Trump berdalih, kebijakan ini bertujuan memperkuat ekonomi dalam negeri, membuka lapangan kerja, serta menghapus hambatan perdagangan yang dinilai tidak adil. Menurut laman resmi Whitehouse.gov (3/4/2025), Trump ingin menciptakan kompetisi yang adil bagi bisnis dan pekerja AS, terutama setelah melihat defisit yang besar dalam neraca perdagangan.
Secara teori, kebijakan Reciprocal Tariff memang tampak rasional bagi negara yang ingin melindungi perekonomiannya. Namun, kebijakan ini sejatinya penuh paradoks. Amerika sebagai promotor utama Kapitalisme global yang mengusung perdagangan bebas tanpa hambatan, kini justru menutup pintu dengan tarif proteksionis. Ini membuktikan bahwa ketika kepentingan mereka terganggu, prinsip Kapitalisme pun bisa dilanggar demi menjaga hegemoninya.
Kapitalisme dan Watak Imperialistiknya
Perang tarif ini bukan sekadar strategi ekonomi, tetapi juga merupakan ekspresi ideologis dari Kapitalisme. Sebagai adidaya kapitalis, Amerika akan terus memaksakan kehendaknya untuk mendominasi perekonomian dunia. Negeri-negeri Muslim pun tak luput dari sasaran kebijakan ini, baik secara langsung maupun tidak langsung. Mereka menjadi korban permainan kepemimpinan global yang dikendalikan oleh segelintir negara kapitalis.
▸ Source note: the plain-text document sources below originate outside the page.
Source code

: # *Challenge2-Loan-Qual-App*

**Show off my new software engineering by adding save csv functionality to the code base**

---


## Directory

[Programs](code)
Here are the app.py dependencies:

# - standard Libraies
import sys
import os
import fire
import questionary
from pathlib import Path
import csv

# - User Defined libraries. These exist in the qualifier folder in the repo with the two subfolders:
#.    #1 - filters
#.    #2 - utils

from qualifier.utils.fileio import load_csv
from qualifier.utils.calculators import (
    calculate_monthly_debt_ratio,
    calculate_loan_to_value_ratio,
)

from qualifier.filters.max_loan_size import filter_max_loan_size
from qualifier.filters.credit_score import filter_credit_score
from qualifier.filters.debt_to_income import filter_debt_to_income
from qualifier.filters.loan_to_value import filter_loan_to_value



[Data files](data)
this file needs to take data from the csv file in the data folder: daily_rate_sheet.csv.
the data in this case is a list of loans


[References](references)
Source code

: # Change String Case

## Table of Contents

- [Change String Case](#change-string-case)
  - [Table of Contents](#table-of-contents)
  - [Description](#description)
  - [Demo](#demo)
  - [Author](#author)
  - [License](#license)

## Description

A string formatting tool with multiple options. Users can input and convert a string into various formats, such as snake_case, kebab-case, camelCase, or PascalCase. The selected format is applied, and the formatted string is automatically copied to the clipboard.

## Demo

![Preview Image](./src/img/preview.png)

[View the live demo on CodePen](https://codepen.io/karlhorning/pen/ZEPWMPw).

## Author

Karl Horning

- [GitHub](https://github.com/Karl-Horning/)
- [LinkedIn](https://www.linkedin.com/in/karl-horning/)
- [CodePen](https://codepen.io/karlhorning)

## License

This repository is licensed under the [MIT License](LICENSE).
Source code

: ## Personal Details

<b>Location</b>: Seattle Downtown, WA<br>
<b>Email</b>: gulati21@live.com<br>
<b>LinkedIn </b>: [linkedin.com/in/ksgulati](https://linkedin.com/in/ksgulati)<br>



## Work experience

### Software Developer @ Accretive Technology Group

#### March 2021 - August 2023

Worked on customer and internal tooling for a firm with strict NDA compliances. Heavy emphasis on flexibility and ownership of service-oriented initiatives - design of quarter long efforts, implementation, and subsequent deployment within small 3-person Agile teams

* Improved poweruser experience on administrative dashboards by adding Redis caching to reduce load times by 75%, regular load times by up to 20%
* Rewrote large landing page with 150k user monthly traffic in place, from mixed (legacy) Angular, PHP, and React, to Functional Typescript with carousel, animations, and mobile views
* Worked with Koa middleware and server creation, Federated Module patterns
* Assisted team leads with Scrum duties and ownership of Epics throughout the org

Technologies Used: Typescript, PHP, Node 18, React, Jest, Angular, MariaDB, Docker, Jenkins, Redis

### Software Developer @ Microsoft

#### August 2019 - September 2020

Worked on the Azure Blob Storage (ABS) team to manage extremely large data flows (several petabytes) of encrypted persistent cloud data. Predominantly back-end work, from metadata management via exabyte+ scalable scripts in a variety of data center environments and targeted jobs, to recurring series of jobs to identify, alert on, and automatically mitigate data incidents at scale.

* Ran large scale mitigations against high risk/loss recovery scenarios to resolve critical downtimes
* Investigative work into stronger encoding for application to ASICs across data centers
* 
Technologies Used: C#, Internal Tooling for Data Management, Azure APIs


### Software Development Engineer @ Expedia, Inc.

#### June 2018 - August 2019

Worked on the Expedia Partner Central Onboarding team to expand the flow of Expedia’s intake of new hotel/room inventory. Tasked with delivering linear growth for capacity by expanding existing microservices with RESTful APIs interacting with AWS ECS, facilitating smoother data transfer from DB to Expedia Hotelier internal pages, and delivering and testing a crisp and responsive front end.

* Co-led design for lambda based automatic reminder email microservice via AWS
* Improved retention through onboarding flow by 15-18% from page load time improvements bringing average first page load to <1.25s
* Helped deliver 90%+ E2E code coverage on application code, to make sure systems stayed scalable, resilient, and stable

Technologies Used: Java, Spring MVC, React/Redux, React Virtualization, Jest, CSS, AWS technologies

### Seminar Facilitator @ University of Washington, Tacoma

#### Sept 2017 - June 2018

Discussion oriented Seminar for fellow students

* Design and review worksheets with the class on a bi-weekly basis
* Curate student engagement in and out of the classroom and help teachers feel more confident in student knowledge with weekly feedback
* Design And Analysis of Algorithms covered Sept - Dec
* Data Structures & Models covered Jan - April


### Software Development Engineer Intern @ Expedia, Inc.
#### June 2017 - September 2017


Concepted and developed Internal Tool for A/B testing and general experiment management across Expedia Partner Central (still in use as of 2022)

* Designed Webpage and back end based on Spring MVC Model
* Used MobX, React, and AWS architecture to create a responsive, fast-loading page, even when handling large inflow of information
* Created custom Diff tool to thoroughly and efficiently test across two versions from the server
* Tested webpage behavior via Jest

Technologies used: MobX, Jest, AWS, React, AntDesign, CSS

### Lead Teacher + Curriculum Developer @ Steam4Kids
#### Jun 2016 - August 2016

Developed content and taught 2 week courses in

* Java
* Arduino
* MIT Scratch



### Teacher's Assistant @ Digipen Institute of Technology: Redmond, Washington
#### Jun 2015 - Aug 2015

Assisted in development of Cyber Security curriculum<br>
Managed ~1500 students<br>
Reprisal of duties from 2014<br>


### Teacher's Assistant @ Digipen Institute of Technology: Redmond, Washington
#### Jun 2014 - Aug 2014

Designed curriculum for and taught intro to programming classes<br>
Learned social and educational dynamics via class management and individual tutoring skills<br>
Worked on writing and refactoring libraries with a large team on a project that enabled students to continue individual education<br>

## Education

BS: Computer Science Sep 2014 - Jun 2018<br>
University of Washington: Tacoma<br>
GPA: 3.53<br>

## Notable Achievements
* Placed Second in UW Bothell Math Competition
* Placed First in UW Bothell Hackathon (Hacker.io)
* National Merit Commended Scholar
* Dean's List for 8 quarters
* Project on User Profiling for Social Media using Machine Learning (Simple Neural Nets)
Kondisi ini semakin diperparah oleh fakta bahwa negeri-negeri Muslim telah lama dijajah, bukan hanya secara fisik, tetapi secara sistemik. Mereka telah dirampas kedaulatannya, baik politik maupun ekonomi. Bahkan, Barat telah menjadikan negeri-negeri Islam sebagai pasar empuk sekaligus sumber eksploitasi sumber daya alam.
Lebih ironis lagi, negeri-negeri Muslim yang kaya akan minyak, gas, emas, dan bahan tambang lainnya justru menjadi negara-negara pengutang dan terbelakang secara ekonomi. Sebab, kekayaan tersebut dikuasai oleh negara asing dan perusahaan multinasional kapitalis. Maka, ketika Amerika melancarkan perang dagang, negeri-negeri Muslim hanya bisa bereaksi lewat forum-forum diplomatik tanpa daya tawar yang kuat.
Khilafah: Solusi Ekonomi dan Politik Dunia Islam
Realitas ini semestinya menjadi tamparan keras bagi dunia Islam. Sudah saatnya umat Islam menyadari bahwa kerusakan ekonomi dan politik yang mereka alami adalah akibat langsung dari dominasi sistem Kapitalisme global. Sejak runtuhnya Khilafah Islam pada tahun 1924, Dunia Islam telah tercerai-berai dan kehilangan perisai yang mampu melindungi kepentingan umat secara kolektif.
Kebangkitan Dunia Islam hanya mungkin terwujud jika mereka kembali kepada sistem Islam secara total, termasuk dalam aspek ekonomi. Sistem ekonomi Islam memiliki dua keunggulan besar yang tak dimiliki Kapitalisme:
Pertama, sistem moneter Islam berbasis dinar dan dirham (emas dan perak), yang memiliki nilai intrinsik dan tidak bisa dimanipulasi. Ini menciptakan stabilitas dan kepercayaan dalam perdagangan internasional.
Kedua, Islam melarang riba, spekulasi dan pajak yang mencekik. Transaksi fokus pada sektor riil dan sumber daya alam dikelola negara untuk kemaslahatan rakyat. Kepemilikan umum seperti minyak dan gas tidak boleh dikuasai swasta apalagi asing.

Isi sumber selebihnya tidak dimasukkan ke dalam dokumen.